Students begin this unit by dragging points to explore how dragging one point can affect another, and then solve several puzzles, figuring out which of four transformations belongs to a different family (reflection, rotation, dilation, etc.) from the other three. In the central activities of the unit, students  construct transformations from each of the families, describing their behavior in detail and solving challenges such as finding a hidden mirror or a hidden center point. The unit concludes with a series of transformation “function dances,” in which an independent point follows a defined domain (such as a polygon) and the student drags another point, trying to match the motion of the transformed image point.

In the course of the unit, students connect transformations and function concepts. They develop a sense of points as variables, label the points using meaningful function notation, observe and describe the relative rate of change of the points, and restrict the independent variable to a geometric domain (a polygon) in order to trace the geometric range (the transformed image of the polygon).

This introductory video shows short highlights from some of this unit’s activities.

All of these activities include websketches, most have classroom-tested worksheets, and many include performance-based assessment games. None of them yet incorporate teacher-support materials, and we continue to refine the websketches, worksheets, and assessment materials as we use them with students and observe students’ successes and difficulties.

The unit includes seven activities, each requiring one or two class periods:

1. Identify Functions: Students experiment with points that are related to each other by geometric transformations, dragging them to discover which points depend on which other points.
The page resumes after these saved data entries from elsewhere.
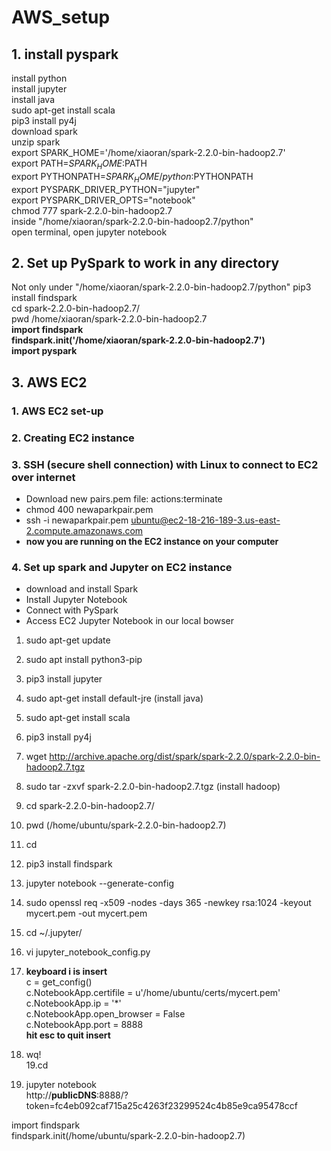 # AWS_setup

## 1. install pyspark    
install python    
install jupyter   
install java    
sudo apt-get install scala    
pip3 install py4j   
download spark    
unzip spark   
export SPARK_HOME='/home/xiaoran/spark-2.2.0-bin-hadoop2.7'   
export PATH=$SPARK_HOME:$PATH    
export PYTHONPATH=$SPARK_HOME/python:$PYTHONPATH    
export PYSPARK_DRIVER_PYTHON="jupyter"    
export PYSPARK_DRIVER_OPTS="notebook"   
chmod 777 spark-2.2.0-bin-hadoop2.7   
inside "/home/xiaoran/spark-2.2.0-bin-hadoop2.7/python"   
open terminal, open jupyter notebook    
## 2. Set up PySpark to work in any directory
Not only under "/home/xiaoran/spark-2.2.0-bin-hadoop2.7/python"
pip3 install findspark    
cd spark-2.2.0-bin-hadoop2.7/   
pwd
/home/xiaoran/spark-2.2.0-bin-hadoop2.7   
**import findspark**        
**findspark.init('/home/xiaoran/spark-2.2.0-bin-hadoop2.7')**   
**import pyspark**
## 3. AWS EC2
### 1. AWS EC2 set-up
### 2. Creating EC2 instance
### 3. SSH (secure shell connection) with Linux to connect to EC2 over internet
* Download new pairs.pem file: actions:terminate
* chmod 400 newaparkpair.pem
* ssh -i newaparkpair.pem ubuntu@ec2-18-216-189-3.us-east-2.compute.amazonaws.com
* **now you are running on the EC2 instance on your computer**

### 4. Set up spark and Jupyter on EC2 instance  
* download and install Spark  
* Install Jupyter Notebook  
* Connect with PySpark   
* Access EC2 Jupyter Notebook in our local bowser  
1. sudo apt-get update  
2. sudo apt install python3-pip  
3. pip3 install jupyter  
4. sudo apt-get install default-jre      (install java)     
5.  sudo apt-get install scala  
6. pip3 install py4j  
7. wget http://archive.apache.org/dist/spark/spark-2.2.0/spark-2.2.0-bin-hadoop2.7.tgz  
8. sudo tar -zxvf spark-2.2.0-bin-hadoop2.7.tgz (install hadoop)  
9. cd spark-2.2.0-bin-hadoop2.7/  
10. pwd               (/home/ubuntu/spark-2.2.0-bin-hadoop2.7)  

11. cd  
12. pip3 install findspark  
13. jupyter notebook --generate-config  
14. sudo openssl req -x509 -nodes -days 365 -newkey rsa:1024 -keyout mycert.pem -out mycert.pem  
15. cd ~/.jupyter/  
16. vi jupyter_notebook_config.py   
17. **keyboard i is insert**   
c = get_config()  
c.NotebookApp.certifile = u'/home/ubuntu/certs/mycert.pem'   
c.NotebookApp.ip = '*'  
c.NotebookApp.open_browser = False  
c.NotebookApp.port = 8888    
**hit esc to quit insert**  
18. wq!  
19.cd  
20. jupyter notebook  
 http://**publicDNS**:8888/?token=fc4eb092caf715a25c4263f23299524c4b85e9ca95478ccf

import findspark  
findspark.init(/home/ubuntu/spark-2.2.0-bin-hadoop2.7)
By dragging, they treat the points as variables, and they develop a working definition of function in the context of geometric transformations.
2. Identify Function Families: Students explore similarities and differences in the behavior of transformation families through a series of puzzles in which they’re asked to figure out which of four transformations is not like the other three.
3. Reflect Family: Students construct and explore reflections. They begin by reflecting a point across a mirror and describing the relative motion of the two points, follow up by restricting the point to a polygon in order to reflect an entire set of points (the polygon) across a mirror, and then undertake a series of challenges to develop a deeper understanding of the relationship between the pre-image, the mirror, and the image.
4. Rotate Family: Students construct and explore rotations. They begin by rotating a point about a center and describing the relative motion of the two points, follow up by restricting the point to a polygon in order to rotate an entire set of points (the polygon), and then undertake a series of challenges to develop a deeper understanding of the relationship between the pre-image, the center and angle of rotation, and the image.
5. Dilate Family: Students construct and explore dilations. They begin by dilating a point about a center and describing the relative motion of the two points, follow up by restricting the point to a polygon in order to dilate an entire set of points (the polygon), and undertake a series of challenges to develop a deeper understanding of the relationship between the pre-image, the center and scale factor of dilation, and the image.
6. Translate Family: Students construct and explore translations. They begin by translating a point by a vector and describing the relative motion of the two points, follow up by restricting the point to a polygon in order to translate an entire set of points (the polygon), and then undertake a series of challenges to develop a deeper understanding of the relationship between the pre-image, the translation vector, and the image.
7. Four Families: (Under construction!) Students construct, manipulate, and investigate example functions from each of the four families above. Students observe several members of each family to find similar behaviors, and compare the families with each other to find their differences. This activity is a more open-ended, independent group-inquiry version of the individual family activities. (The worksheet and other support are not yet available.)
8. Function Dances: Students experience the relative rate of change of transformations from each of the families. In each dance, an independent point moves around a shape (its restricted domain) and the student drags another point, trying to behave as the transformed image point. In the course of these dances, students develop a deeper intuitive understanding of the effect of each of the transformations and develop a sense of covariation (the way in which two variables move in concert).
9. Dancing Leopards: This page contains two sketches. The first is a demonstration sketch showing a computer animation based on the geometric transformations included in this unit. It can be shown to students at the beginning of the unit. The second sketch contains all the tools students need to create a similar animation of their own design.
10. Unit Summary: (Under construction!) It will have tools and pages on which to review the big ideas of this first unit on function concepts.

These activities are designed to accomplish a number of objectives. In doing them, students will:

• Create and investigate members of several families of geometric transformations (reflection, rotation, dilation, and translation).
• Experience these transformations as functions that take a point on the plane as input and produce another point as output.
• Drag independent variables of geometric functions while observing the motion of dependent variables.
• Attend to function behavior, and particularly to the relative rate of change of the independent and dependent variables.
• Use function notation with geometric transformations.
• Restrict the domains of functions and observe the effect on the range.
• Drag a point to play the role of the dependent variable as the independent variable follows a given path.
• Use several different functions in creating a computer animation of their own.